I can't say that I smiled much or showed emotion with any kind of regularity. It could be said that I kept very much to myself. I was a good girl and did what I was told. Taking care of my younger siblings, making almost daily trips to the little grocery store for milk and bread and doing my chores as best I could filled up my days.
I have a very hard time remembering happiness. The most noticeable times were when mother brought home another new baby. Their were ten of us kids in all, so a new one arrived every couple of years or so.

Somewhere in those early grade school years, things got really ugly. My father lost his job and became quite violent. He was angry all the time and with great ease took his wrath out on the nearest child or my mother. Physical abuse became the norm with objects, projectiles flying through the air without warning. Punishment for such infractions as teasing and failing to complete a chore became harsher and harsher. At first, standing in a corner would suffice but it quickly moved into hitting children with whatever object was handy, grabbing and pulling someone by their hair, or just plain hitting.
That was the daytime stuff anyway. At night the punishment took on a completely different form.

I lived in a state of perpetual confusion. I didn't understand that which was going on in my parents house as wrong, per se, because I had nothing to compare it to. I was only allowed to go into the homes of two neighbors and that being quite sporadic. So, I really did not know how other people lived. I just figured, the hitting was part of life and that it happened to everyone.
Food became quite sparse and inconsistent. Meals were these little melees of whatever could be found in the cupboard and thrown together. We had a couple serious spells where there was very,very little to eat. I think it was at that time that I figured out how to turn off and fear hunger. What an empty, hollow, unnurtuing feeling that is.

The sexual abuse started when I was about seven. So, my days were spent trying to escape the poverty and the nights were spent unsuccessfully trying to escape my father. I lived in constant fear, always trying to find a way to escape. Forever searching for something I couldn't quite grasp, safety and security. Damn, I felt so completely and utterly trapped. I lived hell, I kid you not. I lived hell.

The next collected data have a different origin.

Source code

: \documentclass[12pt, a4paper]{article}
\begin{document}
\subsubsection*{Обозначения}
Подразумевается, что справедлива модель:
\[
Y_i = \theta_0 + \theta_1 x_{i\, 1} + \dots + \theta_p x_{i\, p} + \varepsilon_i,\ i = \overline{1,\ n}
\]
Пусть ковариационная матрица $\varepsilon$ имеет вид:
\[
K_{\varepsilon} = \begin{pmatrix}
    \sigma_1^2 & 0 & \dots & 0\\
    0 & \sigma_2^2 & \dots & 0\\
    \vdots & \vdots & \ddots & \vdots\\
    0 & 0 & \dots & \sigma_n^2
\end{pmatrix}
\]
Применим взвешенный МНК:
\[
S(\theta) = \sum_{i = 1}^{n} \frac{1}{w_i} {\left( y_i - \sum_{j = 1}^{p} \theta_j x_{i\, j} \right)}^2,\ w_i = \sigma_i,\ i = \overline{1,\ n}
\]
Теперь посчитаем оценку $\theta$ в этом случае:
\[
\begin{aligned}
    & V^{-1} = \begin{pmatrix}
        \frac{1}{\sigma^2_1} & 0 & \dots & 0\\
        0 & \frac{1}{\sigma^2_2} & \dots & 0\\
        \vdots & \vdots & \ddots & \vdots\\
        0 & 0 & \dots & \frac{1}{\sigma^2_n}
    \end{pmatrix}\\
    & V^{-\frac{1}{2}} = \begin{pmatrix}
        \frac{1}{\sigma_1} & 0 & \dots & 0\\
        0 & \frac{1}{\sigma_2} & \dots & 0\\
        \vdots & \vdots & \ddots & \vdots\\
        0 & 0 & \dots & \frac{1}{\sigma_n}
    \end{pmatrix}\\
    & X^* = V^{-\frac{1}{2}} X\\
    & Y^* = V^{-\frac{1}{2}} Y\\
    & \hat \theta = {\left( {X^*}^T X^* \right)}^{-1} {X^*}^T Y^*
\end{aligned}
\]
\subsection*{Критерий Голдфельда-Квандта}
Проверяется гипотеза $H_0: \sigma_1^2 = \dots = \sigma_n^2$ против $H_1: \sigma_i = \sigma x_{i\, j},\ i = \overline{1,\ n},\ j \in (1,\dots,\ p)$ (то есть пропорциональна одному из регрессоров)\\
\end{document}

I sought employment as soon as my age permitted and married the first guy that came along, who happened to be twice my age. I was soo willing to do anything, anything, to get out of my parents house.
I managed to hold down jobs, for the most part, as a nurses aide working in nursing homes and private homes. I needed a paycheck as my husband had great difficulty finding and keeping a job. We moved and ran from bill and rent collectors, borrowed whenever we could and lived paycheck to paycheck.
I don't recommend living in poverty to anyone. Its a...pardon my French, mind fuck. Ones whole mentality becomes rearranged to finding and securing money and sources of food. Poverty of house and mind is extremely demoralizing and degrading. Its hard to have any self-esteem at all when you are begging for a meal or a ride.

In my twenties, I just figured I had some sort of mental illness going on as by this time I had glimpsed the outside world and was very much aware of how my thinking and feelings were radically different from everyone elses. I sought therapy and was told I was bipolar with a smidgen of schizo affective disorder thrown in. I had my share of medication trials and errors. Nothing worked for long, go figure...I wasn't mentally ill, I had Aspergers but back in the 90's no one could recognize it.
My days continued to be filled with fear and trying to survive. I was unable to fit in anywhere and continued to wonder why I was so different. I pretty much attributed all my anxiety and troubles with the whole growing up abused theory and that worked, making sense in my head.
It wasn't until many years later, in my late thirties when I had my Eldest son tested at a local clinic that it finally dawned on me that I had Aspergers. Funny, not really but typical...it took me about two years of little bits of research and pondering here and there for me to finally grasp the full meaning of the phrase, "I Have Aspergers".